As suas lembranças de Porto Alegre foram lacônicas e só vieram a ser conhecidas, com a publicação póstuma de Journaux de Voyage ( Diário de viagem).
Aqueles que primeiro leram, em Porto Alegre , o Journaux se decepcionaram. No "país de indiferença e exaltação", como observou Camus, o leitores talvez procurassem a exaltação da provinciana cidade de Porto Alegre.
O registro que Camus faz é de 9 de agosto. Na viagem de São Paulo a Porto Alegre anotou que “pela primeira vez, pequena crise de falta de ar” revelando sua debilidade pulmonar.
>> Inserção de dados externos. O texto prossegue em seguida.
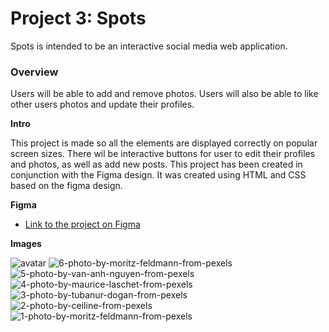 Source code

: # Project 3: Spots

Spots is intended to be an interactive social media web application.

### Overview

Users will be able to add and remove photos. Users will also be able to like other users photos and update their profiles.

**Intro**

This project is made so all the elements are displayed correctly on popular screen sizes. There wil be interactive buttons for user to edit their profiles and photos, as well as add new posts. This project has been created in conjunction with the Figma design. It was created using HTML and CSS based on the figma design.

**Figma**

- [Link to the project on Figma](https://www.figma.com/file/BBNm2bC3lj8QQMHlnqRsga/Sprint-3-Project-%E2%80%94-Spots?type=design&node-id=2%3A60&mode=design&t=afgNFybdorZO6cQo-1)

**Images**
  
 ![avatar](https://github.com/user-attachments/assets/eed887c0-0968-4f59-8899-2100640a48c1)
![6-photo-by-moritz-feldmann-from-pexels](https://github.com/user-attachments/assets/5dc1c581-5f9d-4532-89b3-890fb5d13e48)
![5-photo-by-van-anh-nguyen-from-pexels](https://github.com/user-attachments/assets/59bf4424-51b0-4199-896c-babad2621acd)
![4-photo-by-maurice-laschet-from-pexels](https://github.com/user-attachments/assets/5f7b48ea-3b5b-4c86-a385-fd801dc931b7)
![3-photo-by-tubanur-dogan-from-pexels](https://github.com/user-attachments/assets/8114b243-42cb-4d8d-ad2a-cca6120952d8)
![2-photo-by-ceiline-from-pexels](https://github.com/user-attachments/assets/10f4b037-0b73-434a-b683-17a15b366d8a)
![1-photo-by-moritz-feldmann-from-pexels](https://github.com/user-attachments/assets/5ce42fa6-7302-4e46-91b7-1d3004f3a23f)




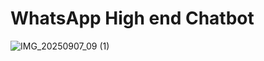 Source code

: # WhatsApp High end Chatbot

![IMG_20250907_09 (1)](https://github.com/user-attachments/assets/c20db2ec-2ed7-4aad-b2ab-5b5f525f99de)
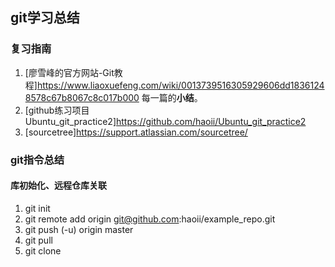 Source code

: ## git学习总结

### 复习指南
1.  [廖雪峰的官方网站-Git教程]https://www.liaoxuefeng.com/wiki/0013739516305929606dd18361248578c67b8067c8c017b000 每一篇的**小结**。
2. [github练习项目Ubuntu_git_practice2]https://github.com/haoii/Ubuntu_git_practice2 
3. [sourcetree]https://support.atlassian.com/sourcetree/

### git指令总结
#### 库初始化、远程仓库关联
1. git init
2. git remote add origin git@github.com:haoii/example_repo.git
3. git push (-u) origin master
4. git pull
5. git clone 
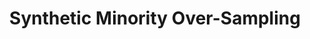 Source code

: ---
title: "Synthetic Minority Over-Sampling"

categories: ['']

tags: ['Synthetic', 'Minority', 'Over', 'Sampling']

arabic: ['أسلوب ﻷخذ العينات من اﻷقليات التركيبية']

publishers: ['معجم مصطلحات التعلم الآلي والتعلم العميق وعلم البيانات']

types: "word"

slug: ""
--- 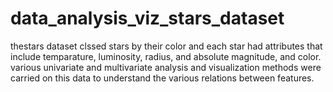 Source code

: # data_analysis_viz_stars_dataset
thestars dataset clssed stars by their color and each star had attributes that include temparature, luminosity, radius, and absolute magnitude, and color. various univariate and multivariate analysis and visualization methods were carried on this data to understand the various relations between features.
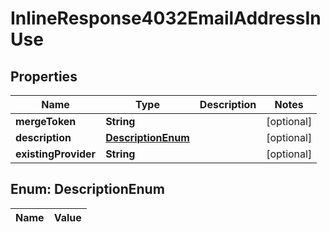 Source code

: 

# InlineResponse4032EmailAddressInUse

## Properties

Name | Type | Description | Notes
------------ | ------------- | ------------- | -------------
**mergeToken** | **String** |  |  [optional]
**description** | [**DescriptionEnum**](#DescriptionEnum) |  |  [optional]
**existingProvider** | **String** |  |  [optional]


## Enum: DescriptionEnum

Name | Value
---- | -----




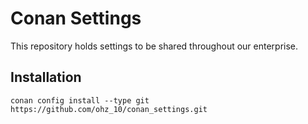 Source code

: # Conan Settings

This repository holds settings to be shared throughout our enterprise.

## Installation

    conan config install --type git https://github.com/ohz_10/conan_settings.git

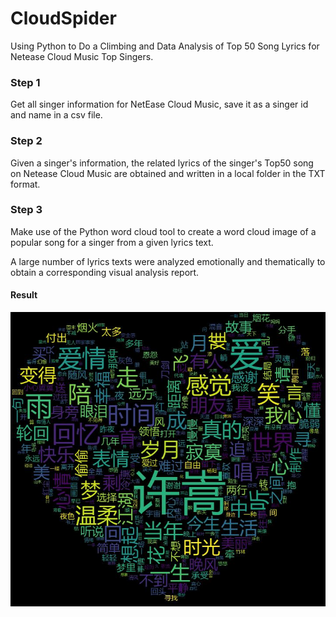 # CloudSpider
Using Python to Do a Climbing and Data Analysis of Top 50 Song Lyrics for Netease Cloud Music Top Singers.

### Step 1

Get all singer information for NetEase Cloud Music, save it as a singer id and name in a csv file.

### Step 2

Given a singer's information, the related lyrics of the singer's Top50 song on Netease Cloud Music are obtained and written in a local folder in the TXT format.

### Step 3

Make use of the Python word cloud tool to create a word cloud image of a popular song for a singer from a given lyrics text.

A large number of lyrics texts were analyzed emotionally and thematically to obtain a corresponding visual analysis report.

#### Result

![xusong.jpg](xusong.jpg) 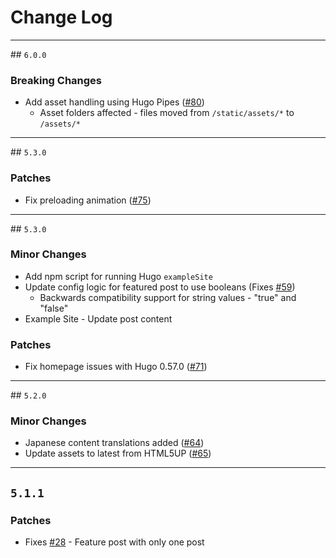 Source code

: # Change Log

---
## `6.0.0`
### Breaking Changes
 - Add asset handling using Hugo Pipes ([#80](https://github.com/curtistimson/hugo-theme-massively/pull/80))
   - Asset folders affected - files moved from `/static/assets/*` to `/assets/*`

---
## `5.3.0`
### Patches
- Fix preloading animation ([#75](https://github.com/curtistimson/hugo-theme-massively/issues/75))

---
## `5.3.0`
### Minor Changes
 - Add npm script for running Hugo `exampleSite`
 - Update config logic for featured post to use booleans (Fixes [#59](https://github.com/curtistimson/hugo-theme-massively/issues/59))
   - Backwards compatibility support for string values - "true" and "false"
 - Example Site - Update post content

### Patches
 - Fix homepage issues with Hugo 0.57.0 ([#71](https://github.com/curtistimson/hugo-theme-massively/issues/71))

---
## `5.2.0`
### Minor Changes
 - Japanese content translations added ([#64](https://github.com/curtistimson/hugo-theme-massively/pull/64))
 - Update assets to latest from HTML5UP ([#65](https://github.com/curtistimson/hugo-theme-massively/pull/65))

---
## `5.1.1`
### Patches
 - Fixes [#28](https://github.com/curtistimson/hugo-theme-massively/issues/28) - Feature post with only one post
Desembarca na cidade “sob frio constante” quando “quatro ou cinco franceses congelados esperam-me no aeroporto. Anunciam que devo fazer uma conferência a noite, o que não estava combinado”.
Logo após a sua chegada, participou de um coquetel com significativa presença de intelectuais de Porto Alegre na sede da Associação de Cultura Franco Brasileira, sendo apresentado pelo professor Jean Roche, adido cultural da Consulado da França em Porto Alegre. Sua observação da cidade é rápida e seca: "A luz é muito bela. A cidade, feia. Apesar dos seus cinco rios”. Observando que “Essas ilhotas e civilização são frequentemente horrendas”.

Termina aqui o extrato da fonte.